1) Define record structure - what fields will be in record?
2) Declare a variable/array to be used with record structure (e.g. Car1 = (record structure) TCar)
3) Assign and retrieve data from the variable inside record structure
What is a tuple and its features?
Similar to an array - variable that can contain more than 1 data item and referenced by an index (so ordered collection), but immutable + can store heterogenous data types

Features:
- Static - size/length of structure cannot change at run-time
- Immutable - structure/data it contains cannot be changed at run-time
What are the key features of a stack data structure?
- Linear data structure - all data stored in order added
- Last In First Out (LIFO) data structure - last item to be added to stack at the top of it, and are first ones to be removed from it
- has a stack pointer that indicates the node/item at the top of it
- "push" = adding to stack, "pop" = removing from stack
- "peeking" = viewing the item at the top of the stack without removing it from the stack
What is stack overflow/underflow?
Stack overflow - attempting to push an item onto a full stack
Stack underflow - attempting to pop an item off of an empty stack
How are stacks implemented?
Using a linked lists/array, but can use OOP
What are some examples of the uses of stacks?

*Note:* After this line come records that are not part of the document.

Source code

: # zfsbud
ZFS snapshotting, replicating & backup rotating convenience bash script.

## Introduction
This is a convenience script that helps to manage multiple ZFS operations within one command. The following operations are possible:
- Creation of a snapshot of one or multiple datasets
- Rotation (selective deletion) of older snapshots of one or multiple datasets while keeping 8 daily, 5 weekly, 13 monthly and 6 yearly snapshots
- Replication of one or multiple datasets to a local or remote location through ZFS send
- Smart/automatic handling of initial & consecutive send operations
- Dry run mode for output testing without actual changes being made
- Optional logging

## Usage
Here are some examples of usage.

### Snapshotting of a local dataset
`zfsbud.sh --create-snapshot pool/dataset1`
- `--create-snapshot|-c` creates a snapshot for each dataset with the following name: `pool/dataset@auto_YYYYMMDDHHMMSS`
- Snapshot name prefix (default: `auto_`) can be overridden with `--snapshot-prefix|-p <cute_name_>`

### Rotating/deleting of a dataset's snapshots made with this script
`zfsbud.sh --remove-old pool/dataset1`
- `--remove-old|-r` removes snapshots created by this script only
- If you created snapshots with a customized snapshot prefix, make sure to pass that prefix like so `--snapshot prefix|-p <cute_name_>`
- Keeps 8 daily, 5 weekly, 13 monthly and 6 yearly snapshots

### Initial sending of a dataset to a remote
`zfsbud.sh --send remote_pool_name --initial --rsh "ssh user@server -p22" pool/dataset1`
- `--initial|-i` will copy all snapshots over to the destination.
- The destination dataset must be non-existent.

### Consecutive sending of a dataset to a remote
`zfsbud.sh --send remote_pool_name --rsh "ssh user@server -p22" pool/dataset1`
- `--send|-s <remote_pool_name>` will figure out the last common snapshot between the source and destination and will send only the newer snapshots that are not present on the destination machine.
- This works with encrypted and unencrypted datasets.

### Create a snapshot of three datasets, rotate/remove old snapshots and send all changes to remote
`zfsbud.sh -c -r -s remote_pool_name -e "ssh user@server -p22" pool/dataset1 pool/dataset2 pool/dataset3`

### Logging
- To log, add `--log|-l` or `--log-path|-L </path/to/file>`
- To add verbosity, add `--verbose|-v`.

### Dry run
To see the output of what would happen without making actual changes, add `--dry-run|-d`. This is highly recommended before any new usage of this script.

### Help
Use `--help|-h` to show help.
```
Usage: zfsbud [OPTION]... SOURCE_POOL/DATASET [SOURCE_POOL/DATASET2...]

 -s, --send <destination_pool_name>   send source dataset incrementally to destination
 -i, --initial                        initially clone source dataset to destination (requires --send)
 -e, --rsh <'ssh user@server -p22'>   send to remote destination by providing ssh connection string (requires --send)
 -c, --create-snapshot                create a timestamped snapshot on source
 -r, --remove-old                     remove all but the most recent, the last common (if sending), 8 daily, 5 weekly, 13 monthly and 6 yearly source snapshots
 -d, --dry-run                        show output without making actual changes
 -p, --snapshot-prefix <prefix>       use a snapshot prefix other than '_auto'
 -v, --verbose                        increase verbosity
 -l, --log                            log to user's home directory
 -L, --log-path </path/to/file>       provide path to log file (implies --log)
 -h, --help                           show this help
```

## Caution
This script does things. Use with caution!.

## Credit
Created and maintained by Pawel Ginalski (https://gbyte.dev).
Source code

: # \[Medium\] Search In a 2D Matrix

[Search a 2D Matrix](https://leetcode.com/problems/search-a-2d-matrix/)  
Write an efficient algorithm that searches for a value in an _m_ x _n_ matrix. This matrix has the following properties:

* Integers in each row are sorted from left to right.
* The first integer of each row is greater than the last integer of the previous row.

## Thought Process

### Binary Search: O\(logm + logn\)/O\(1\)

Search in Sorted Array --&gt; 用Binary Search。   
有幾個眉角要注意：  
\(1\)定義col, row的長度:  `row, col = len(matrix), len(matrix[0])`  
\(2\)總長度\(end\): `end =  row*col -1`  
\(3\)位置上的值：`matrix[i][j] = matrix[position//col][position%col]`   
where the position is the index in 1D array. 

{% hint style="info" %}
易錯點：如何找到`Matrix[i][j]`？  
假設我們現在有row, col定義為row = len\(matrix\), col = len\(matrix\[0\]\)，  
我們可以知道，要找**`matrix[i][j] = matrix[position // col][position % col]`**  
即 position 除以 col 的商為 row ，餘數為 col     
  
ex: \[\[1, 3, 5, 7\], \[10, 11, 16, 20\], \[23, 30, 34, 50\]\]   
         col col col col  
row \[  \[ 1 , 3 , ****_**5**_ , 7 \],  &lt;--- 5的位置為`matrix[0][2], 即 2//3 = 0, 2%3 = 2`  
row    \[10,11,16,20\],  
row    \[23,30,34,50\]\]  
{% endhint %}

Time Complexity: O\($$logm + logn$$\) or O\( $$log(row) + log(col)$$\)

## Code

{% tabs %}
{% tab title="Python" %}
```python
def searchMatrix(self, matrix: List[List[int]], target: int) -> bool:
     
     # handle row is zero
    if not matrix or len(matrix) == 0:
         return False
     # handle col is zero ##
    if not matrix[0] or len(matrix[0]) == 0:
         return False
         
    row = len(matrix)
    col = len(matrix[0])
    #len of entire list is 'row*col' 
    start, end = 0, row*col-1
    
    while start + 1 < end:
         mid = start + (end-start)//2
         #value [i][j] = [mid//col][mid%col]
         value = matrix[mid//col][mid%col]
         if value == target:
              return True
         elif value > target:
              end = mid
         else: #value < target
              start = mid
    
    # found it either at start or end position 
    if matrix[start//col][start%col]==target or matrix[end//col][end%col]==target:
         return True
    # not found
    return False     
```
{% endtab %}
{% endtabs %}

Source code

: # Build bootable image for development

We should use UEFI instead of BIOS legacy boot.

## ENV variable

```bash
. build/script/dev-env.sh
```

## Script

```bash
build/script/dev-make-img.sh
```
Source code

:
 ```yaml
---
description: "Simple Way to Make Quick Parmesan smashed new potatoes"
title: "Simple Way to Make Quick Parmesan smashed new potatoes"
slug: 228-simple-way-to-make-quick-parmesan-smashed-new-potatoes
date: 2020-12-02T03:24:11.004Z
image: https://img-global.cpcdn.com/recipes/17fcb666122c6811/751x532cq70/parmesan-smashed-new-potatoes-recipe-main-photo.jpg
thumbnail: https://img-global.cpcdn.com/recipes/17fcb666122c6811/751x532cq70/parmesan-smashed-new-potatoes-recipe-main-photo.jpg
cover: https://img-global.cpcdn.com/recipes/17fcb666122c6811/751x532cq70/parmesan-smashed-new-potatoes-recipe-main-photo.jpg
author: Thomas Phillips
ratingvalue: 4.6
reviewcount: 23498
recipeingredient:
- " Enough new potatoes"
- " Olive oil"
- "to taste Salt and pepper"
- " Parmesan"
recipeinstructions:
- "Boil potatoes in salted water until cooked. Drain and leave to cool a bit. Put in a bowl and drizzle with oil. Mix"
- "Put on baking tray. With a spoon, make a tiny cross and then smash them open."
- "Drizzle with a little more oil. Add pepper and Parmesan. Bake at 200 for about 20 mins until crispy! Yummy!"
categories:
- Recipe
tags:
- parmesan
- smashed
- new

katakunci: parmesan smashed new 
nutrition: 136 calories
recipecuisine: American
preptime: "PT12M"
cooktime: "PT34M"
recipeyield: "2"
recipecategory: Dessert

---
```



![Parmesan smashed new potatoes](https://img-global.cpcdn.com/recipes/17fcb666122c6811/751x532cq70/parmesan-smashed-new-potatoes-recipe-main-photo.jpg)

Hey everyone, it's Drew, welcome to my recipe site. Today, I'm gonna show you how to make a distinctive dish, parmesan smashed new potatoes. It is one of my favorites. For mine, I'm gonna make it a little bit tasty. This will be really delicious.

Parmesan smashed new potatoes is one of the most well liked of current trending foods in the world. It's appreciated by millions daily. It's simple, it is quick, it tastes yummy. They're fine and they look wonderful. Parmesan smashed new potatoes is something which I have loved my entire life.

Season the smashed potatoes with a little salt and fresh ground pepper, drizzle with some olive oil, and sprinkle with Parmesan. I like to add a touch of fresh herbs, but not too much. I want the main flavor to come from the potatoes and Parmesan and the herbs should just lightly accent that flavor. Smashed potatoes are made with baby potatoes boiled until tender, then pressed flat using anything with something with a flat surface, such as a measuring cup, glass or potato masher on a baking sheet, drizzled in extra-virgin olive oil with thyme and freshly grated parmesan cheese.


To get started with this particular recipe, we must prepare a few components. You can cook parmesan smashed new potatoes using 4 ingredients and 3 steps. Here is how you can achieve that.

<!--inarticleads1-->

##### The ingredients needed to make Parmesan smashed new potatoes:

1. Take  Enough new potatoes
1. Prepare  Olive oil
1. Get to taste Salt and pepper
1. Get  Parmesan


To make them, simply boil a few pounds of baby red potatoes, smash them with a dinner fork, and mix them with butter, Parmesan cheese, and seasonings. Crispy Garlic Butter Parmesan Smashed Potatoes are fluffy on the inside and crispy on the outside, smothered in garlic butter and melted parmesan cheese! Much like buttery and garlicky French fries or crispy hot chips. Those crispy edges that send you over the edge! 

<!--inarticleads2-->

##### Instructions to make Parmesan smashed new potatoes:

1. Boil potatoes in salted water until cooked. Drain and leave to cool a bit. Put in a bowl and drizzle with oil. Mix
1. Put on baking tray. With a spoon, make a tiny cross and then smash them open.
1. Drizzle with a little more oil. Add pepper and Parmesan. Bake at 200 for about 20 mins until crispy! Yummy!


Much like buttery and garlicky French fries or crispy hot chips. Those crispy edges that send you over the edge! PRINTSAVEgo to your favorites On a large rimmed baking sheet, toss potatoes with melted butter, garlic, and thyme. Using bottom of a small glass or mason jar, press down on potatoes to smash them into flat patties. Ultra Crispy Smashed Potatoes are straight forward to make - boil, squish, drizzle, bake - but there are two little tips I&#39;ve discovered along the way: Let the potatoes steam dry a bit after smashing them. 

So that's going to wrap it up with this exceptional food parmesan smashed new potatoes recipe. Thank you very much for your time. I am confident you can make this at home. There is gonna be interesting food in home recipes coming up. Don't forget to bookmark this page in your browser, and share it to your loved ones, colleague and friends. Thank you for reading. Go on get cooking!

Used by processors to track the flow of programs
- when subroutine called, PC stores instruction it has to return to once subroutine completed onto stack
Performing depth-first searches on graph data structures
Keeping track of user inputs for undo operations
Backtracking algorithms
Evaluating mathematical expressions without brackets
What are the key features of a queue data structure?
- Linear data structure - all data stored in order added
- FIFO data structure - first item added to queue first one to be removed
- "enqueued" = adding to queue, "dequeue" = removing from queue
- can peek at front of queue like stacks can
- Has both a back/tail pointer (always points to last item in queue) and a front/head pointer (always points to first item in queue)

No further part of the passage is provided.